Taxes and spending are dominating the congressional agenda less than two months before elections that will determine control of the House and Senate. President Barack Obama is defending his economic policies against criticism from Republicans, who argue they haven’t been effective and have widened a budget deficit that reached a record $1.42 trillion in 2009.
Obama last week proposed a package of $180 billion in business tax breaks and infrastructure spending to boost the economy. That would come on top of the $814 billion stimulus measure enacted last year.
Extending Tax Cuts
Obama also wants to extend Bush-era tax cuts for individuals who make less than $200,000 a year and couples earning less than $250,000 while repealing them for those who earn more. Republicans want to extend cuts for all taxpayers.
Greenspan said raising taxes in a weak economy isn’t an ideal option.
“There are risks, but our choice is not between good and bad, it’s between terrible and worse,” he said. “Unless we come to grips with the deficit quickly we’re fooling ourselves as to how much time we have.”
A relapse into a recession is unlikely, said Greenspan, 84, who was chairman of the central bank from 1987 to 2006 and didn’t comment on monetary policy in today’s remarks.
“What we have going for us is that the tinder for a double dip is not readily available,” he said. Still, he repeated his warning that if housing prices drop, “all bets are off.”
The economy grew at a 1.6 percent annual rate in the second quarter, hampered by an unemployment rate that has stayed above 9 percent all year. The unemployment rate rose to 9.6 percent in August from 9.5 percent in July.
Greenspan cited the level of excess reserves in the banking system as evidence of the uncertainty that’s restraining recovery. As of Sept. 9, U.S. banks have $1.01 trillion in excess reserves.
“There is a heavy weight of uncertainty on the system such that we are not getting the impact of a trillion dollars already on the books into the marketplace,” he said, describing the situation as a “liquidity trap.”

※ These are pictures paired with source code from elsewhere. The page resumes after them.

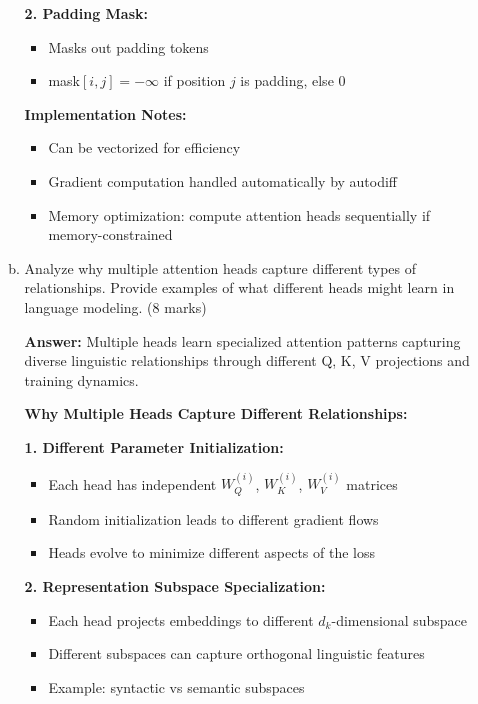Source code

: \documentclass[12pt]{article}
\newcommand{\answer}[1]{{\color{answercolor}\textbf{Answer:} #1}}
\newcommand{\explanation}[1]{{\color{explanationcolor}#1}}
\begin{document}
\begin{center}
\begin{enumerate}[(a)]
\begin{enumerate}[(a)]
{    \textbf{2. Padding Mask:}
    \begin{itemize}
        \item Masks out padding tokens
        \item mask$[i,j] = -\infty$ if position $j$ is padding, else $0$
    \end{itemize}
    
    \textbf{Implementation Notes:}
    \begin{itemize}
        \item Can be vectorized for efficiency
        \item Gradient computation handled automatically by autodiff
        \item Memory optimization: compute attention heads sequentially if memory-constrained
    \end{itemize}
    }
    
    \item Analyze why multiple attention heads capture different types of relationships. Provide examples of what different heads might learn in language modeling. \hfill (8 marks)
    
    \answer{Multiple heads learn specialized attention patterns capturing diverse linguistic relationships through different Q, K, V projections and training dynamics.}
    
    \explanation{
    \textbf{Why Multiple Heads Capture Different Relationships:}
    
    \textbf{1. Different Parameter Initialization:}
    \begin{itemize}
        \item Each head has independent $W_Q^{(i)}$, $W_K^{(i)}$, $W_V^{(i)}$ matrices
        \item Random initialization leads to different gradient flows
        \item Heads evolve to minimize different aspects of the loss
    \end{itemize}
    
    \textbf{2. Representation Subspace Specialization:}
    \begin{itemize}
        \item Each head projects embeddings to different $d_k$-dimensional subspace
        \item Different subspaces can capture orthogonal linguistic features
        \item Example: syntactic vs semantic subspaces
    \end{itemize}
    
}
\end{enumerate}
\end{enumerate}
\end{center}
\end{document}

“Our financial institutions are still partially disabled and will continue to be disabled until we restore a level of capital in the system that enables the average lender to a depository institution to feel secure,” he said.
Capital requirements proposed by the Basel Committee on Banking Supervision earlier this week are a move in the right direction, he said.
“The nature of the regulations that were promulgated by the Basel committee made sense to me,” he said.
As Fed chairman in 2001, Greenspan supported the first round of tax cuts under Bush. At the time, the federal government operated with a surplus, and Greenspan told Congress he didn’t think the cuts would lead to a deficit.